Scotsman James MacMillan is one of the country's leading composers of modern music.
He burst on the scene at the Proms 12 years ago with his ground- breaking Confession of Isobel Gowdie.
Two years later came the percussion concerto Veni, Veni Emmanuel which helped propel Evelyn Glennie to international stardom and which has become a concert classic.
Since then MacMillan has written symphonies, concerti, operas and much choral music which has been performed all round the world. He also conducts internationally. Much of MacMillan's music is fuelled by personal conviction. He is a devout catholic and pluralist.
The South Bank Show has spent a year with MacMillan to make a programme about the music and the man. We sit in on a major MacMillan recording with the BBC Philharmonic in Manchester, join him as he works on his latest composition in a Glasgow studio and collaborates with Royal Ballet Choreographer Christopher Wheeldon and ballet diva Darcey Bussell as one of his orchestral pieces becomes a ballet.
We explore MacMillan's childhood, revisiting with him the Ayrshire mining village where his musical gift first became apparent.
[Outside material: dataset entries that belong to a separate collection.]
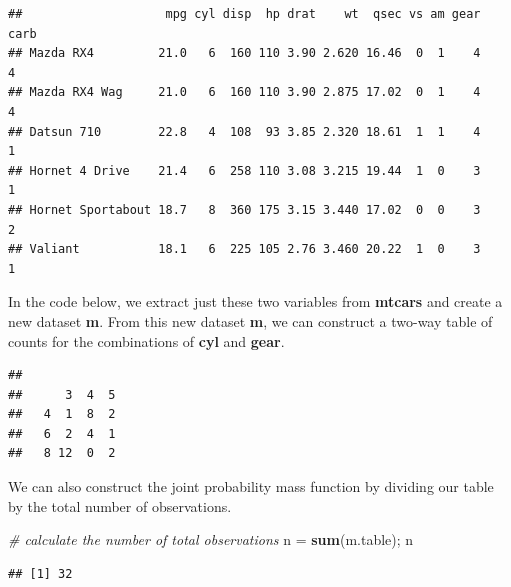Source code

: \documentclass[
  11pt,
  oneside]{book}
\newenvironment{Shaded}{\begin{snugshade}}{\end{snugshade}}
\newcommand{\CommentTok}[1]{\textcolor[rgb]{0.56,0.35,0.01}{\textit{#1}}}
\newcommand{\FunctionTok}[1]{\textcolor[rgb]{0.13,0.29,0.53}{\textbf{#1}}}
\newcommand{\NormalTok}[1]{#1}
\newcommand{\OtherTok}[1]{\textcolor[rgb]{0.56,0.35,0.01}{#1}}
\newcommand{\SpecialCharTok}[1]{\textcolor[rgb]{0.81,0.36,0.00}{\textbf{#1}}}
\newcommand{\StringTok}[1]{\textcolor[rgb]{0.31,0.60,0.02}{#1}}
\theoremstyle{definition}
\theoremstyle{definition}
\theoremstyle{definition}
\theoremstyle{definition}
\theoremstyle{remark}
\begin{document}
\begin{verbatim}
##                    mpg cyl disp  hp drat    wt  qsec vs am gear carb
## Mazda RX4         21.0   6  160 110 3.90 2.620 16.46  0  1    4    4
## Mazda RX4 Wag     21.0   6  160 110 3.90 2.875 17.02  0  1    4    4
## Datsun 710        22.8   4  108  93 3.85 2.320 18.61  1  1    4    1
## Hornet 4 Drive    21.4   6  258 110 3.08 3.215 19.44  1  0    3    1
## Hornet Sportabout 18.7   8  360 175 3.15 3.440 17.02  0  0    3    2
## Valiant           18.1   6  225 105 2.76 3.460 20.22  1  0    3    1
\end{verbatim}

In the code below, we extract just these two variables from \textbf{mtcars} and create a new dataset \textbf{m}. From this new dataset \textbf{m}, we can construct a two-way table of counts for the combinations of \textbf{cyl} and \textbf{gear}.

\begin{Shaded}
\end{Shaded}

\begin{verbatim}
##    
##      3  4  5
##   4  1  8  2
##   6  2  4  1
##   8 12  0  2
\end{verbatim}

\newpage

We can also construct the joint probability mass function by dividing our table by the total number of observations.

\begin{Shaded}
\begin{Highlighting}[]
\CommentTok{\# calculate the number of total observations}
\NormalTok{n }\OtherTok{=} \FunctionTok{sum}\NormalTok{(m.table); n}
\end{Highlighting}
\end{Shaded}

\begin{verbatim}
## [1] 32
\end{verbatim}
\end{document}
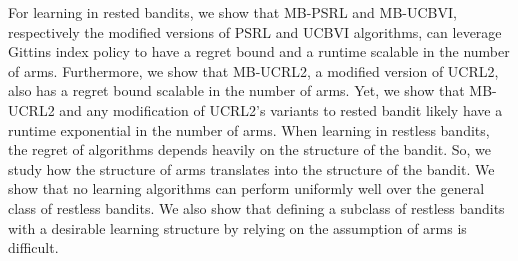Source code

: For learning in rested bandits, we show that MB-PSRL and MB-UCBVI, respectively the modified versions of PSRL and UCBVI algorithms, can leverage Gittins index policy to have a regret bound and a runtime scalable in the number of arms. Furthermore, we show that MB-UCRL2, a modified version of UCRL2, also has a regret bound scalable in the number of arms. Yet, we show that MB-UCRL2 and any modification of UCRL2’s variants to rested bandit likely have a runtime exponential in the number of arms.
When learning in restless bandits, the regret of algorithms depends heavily on the structure of the bandit.
So, we study how the structure of arms translates into the structure of the bandit. We show that no learning algorithms can perform uniformly well over the general class of restless bandits. We also show that defining a subclass of restless bandits with a desirable learning structure by relying on the assumption of arms is difficult.

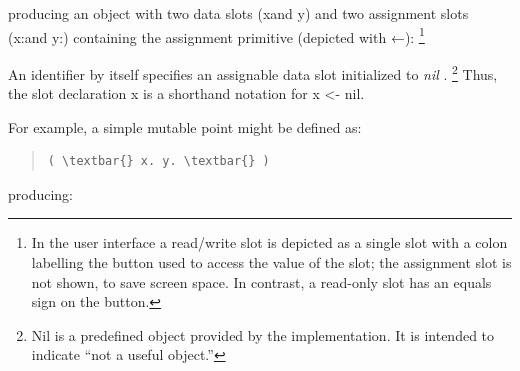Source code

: \documentclass[letterpaper,10pt,english]{sphinxmanual}
\begin{document}
producing an object with two data slots (xand y) and two assignment slots (x:and y:) containing the assignment primitive (depicted with ←): \footnote{
In the user interface a read/write slot is depicted as a single slot with a colon labelling the button used to access the value of the slot; the assignment slot is not shown, to save screen space. In contrast, a read-only slot has an equals sign on the button.
}
\begin{figure}[htbp]\begin{flushleft}

\end{flushleft}\end{figure}

An identifier by itself specifies an assignable data slot initialized to \emph{nil} . \footnote{
Nil is a predefined object provided by the implementation. It is intended to indicate “not a useful object.”
} Thus, the slot declaration x is a shorthand notation for x \textless{}- nil.

For example, a simple mutable point might be defined as:
\begin{quote}

\begin{Verbatim}[commandchars=\\\{\}]
( \textbar{} x. y. \textbar{} )
\end{Verbatim}
\end{quote}

producing:
\begin{figure}[htbp]\begin{flushleft}

\end{flushleft}\end{figure}
\end{document}
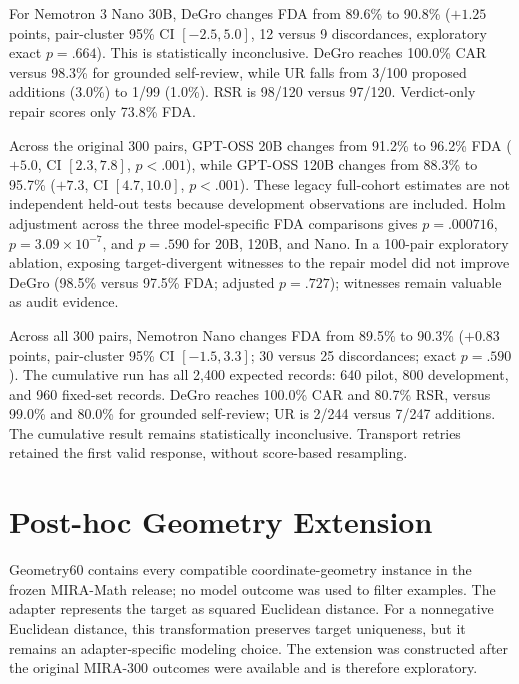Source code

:\documentclass[10pt]{article}
\begin{document}
For Nemotron 3 Nano 30B, DeGro changes FDA from 89.6\% to 90.8\% ($+1.25$ points, pair-cluster 95\% CI $[-2.5,5.0]$, 12 versus 9 discordances, exploratory exact $p=.664$). This is statistically inconclusive. DeGro reaches 100.0\% CAR versus 98.3\% for grounded self-review, while UR falls from 3/100 proposed additions (3.0\%) to 1/99 (1.0\%). RSR is 98/120 versus 97/120. Verdict-only repair scores only 73.8\% FDA.

Across the original 300 pairs, GPT-OSS 20B changes from 91.2\% to 96.2\% FDA ($+5.0$, CI $[2.3,7.8]$, $p<.001$), while GPT-OSS 120B changes from 88.3\% to 95.7\% ($+7.3$, CI $[4.7,10.0]$, $p<.001$). These legacy full-cohort estimates are not independent held-out tests because development observations are included. Holm adjustment across the three model-specific FDA comparisons gives $p=.000716$, $p=3.09\times10^{-7}$, and $p=.590$ for 20B, 120B, and Nano. In a 100-pair exploratory ablation, exposing target-divergent witnesses to the repair model did not improve DeGro (98.5\% versus 97.5\% FDA; adjusted $p=.727$); witnesses remain valuable as audit evidence.

Across all 300 pairs, Nemotron Nano changes FDA from 89.5\% to 90.3\% ($+0.83$ points, pair-cluster 95\% CI $[-1.5,3.3]$; 30 versus 25 discordances; exact $p=.590$). The cumulative run has all 2,400 expected records: 640 pilot, 800 development, and 960 fixed-set records. DeGro reaches 100.0\% CAR and 80.7\% RSR, versus 99.0\% and 80.0\% for grounded self-review; UR is 2/244 versus 7/247 additions. The cumulative result remains statistically inconclusive. Transport retries retained the first valid response, without score-based resampling.

\section{Post-hoc Geometry Extension}
Geometry60 contains every compatible coordinate-geometry instance in the frozen MIRA-Math release; no model outcome was used to filter examples. The adapter represents the target as squared Euclidean distance. For a nonnegative Euclidean distance, this transformation preserves target uniqueness, but it remains an adapter-specific modeling choice. The extension was constructed after the original MIRA-300 outcomes were available and is therefore exploratory.
\end{document}
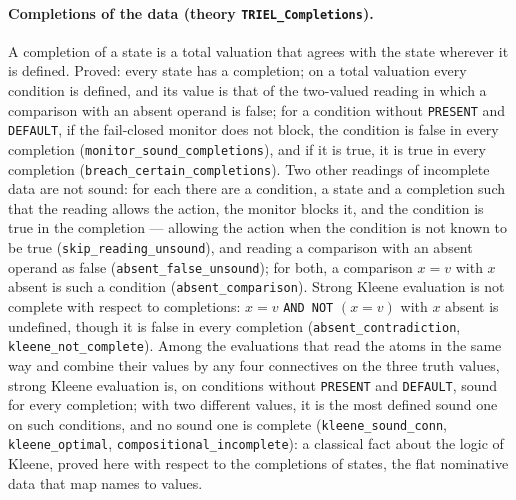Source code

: \documentclass[11pt,a4paper]{article}
\begin{document}
\paragraph{Completions of the data (theory \texttt{TRIEL\_Completions}).}
A completion of a state is a total valuation that agrees with the state wherever it is
defined. Proved: every state has a completion; on a total valuation every condition is
defined, and its value is that of the two-valued reading in which a comparison with an
absent operand is false; for a condition without \texttt{PRESENT} and \texttt{DEFAULT}, if
the fail-closed monitor does not block, the condition is false in every completion
(\texttt{monitor\_sound\_completions}), and if it is true, it is true in every completion
(\texttt{breach\_certain\_completions}). Two other readings of incomplete data are not
sound: for each there are a condition, a state and a completion such that the reading
allows the action, the monitor blocks it, and the condition is true in the completion ---
allowing the action when the condition is not known to be true
(\texttt{skip\_reading\_unsound}), and reading a comparison with an absent operand as false
(\texttt{absent\_false\_unsound}); for both, a comparison $x = v$ with $x$ absent is such a
condition (\texttt{absent\_comparison}). Strong Kleene evaluation is not complete with respect
to completions: $x = v$ \texttt{AND NOT} $(x = v)$ with $x$ absent is undefined, though it is
false in every completion (\texttt{absent\_contradiction}, \texttt{kleene\_not\_complete}).
Among the evaluations that read the atoms in the same way and combine their values by any
four connectives on the three truth values, strong Kleene evaluation is, on conditions
without \texttt{PRESENT} and \texttt{DEFAULT}, sound for every completion; with two
different values, it is the most defined sound one on such conditions, and no sound one is
complete (\texttt{kleene\_sound\_conn}, \texttt{kleene\_optimal},
\texttt{compositional\_incomplete}): a classical fact about the logic of Kleene, proved here
with respect to the completions of states, the flat nominative data that map names to
values.
\end{document}

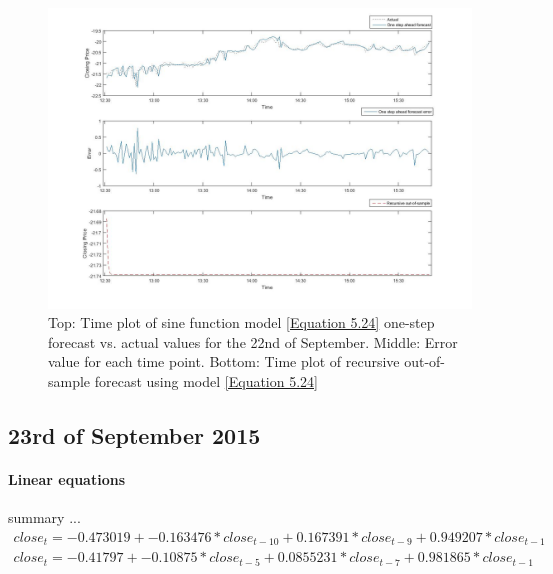 \documentclass[13pt]{report}
\begin{document}
\begin{figure}[H]
\centering
\label{VWNonlinear22fig}
\includegraphics[width=\textwidth]{22nonlinear}
\caption{Top: Time plot of sine function model \ref{Equation 5.24} one-step forecast vs. actual values for the 22nd of September. Middle: Error value for each time point. Bottom: Time plot of recursive out-of-sample forecast using model \ref{Equation 5.24}}
\end{figure}

\subsection{23rd of September 2015}
\paragraph{Linear equations}\hfill \break
summary ...
\begin{equation}
\begin{align*}
close_{t} = -0.473019 + -0.163476 * close_{t-10} + 0.167391 * close_{t-9} + 0.949207 * close_{t-1} 
\end{align*}
\label{Equation 5.25}
\end{equation}
\begin{equation}
\begin{align*}
close_{t} = -0.41797 + -0.10875 * close_{t-5} + 0.0855231 * close_{t-7} + 0.981865 * close_{t-1}
\end{align*}
\label{Equation 5.26}
\end{equation}
\end{document}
We go with him to Pluscarden Monastery in the Highlands and to Iona to explore the connections between his faith and his music and the influence of Celtic music on his.
In Glasgow we go with him to see his beloved Celtic play and attend a private family party where everyone sings and plays traditional music.
MacMiIlan talks in depth with Melvyn Bragg about his music and his life, and about the incident which brought him into the headlines three years ago when, at the Edinburgh festival, he challenged his native country to tackle the issue of prejudice against Catholics, an incendiary issue in Scotland.
Throughout the programme, we hear MacMillan's music, sometimes difficult and uncompromising, often beguiling and accessible, always passionate and honest.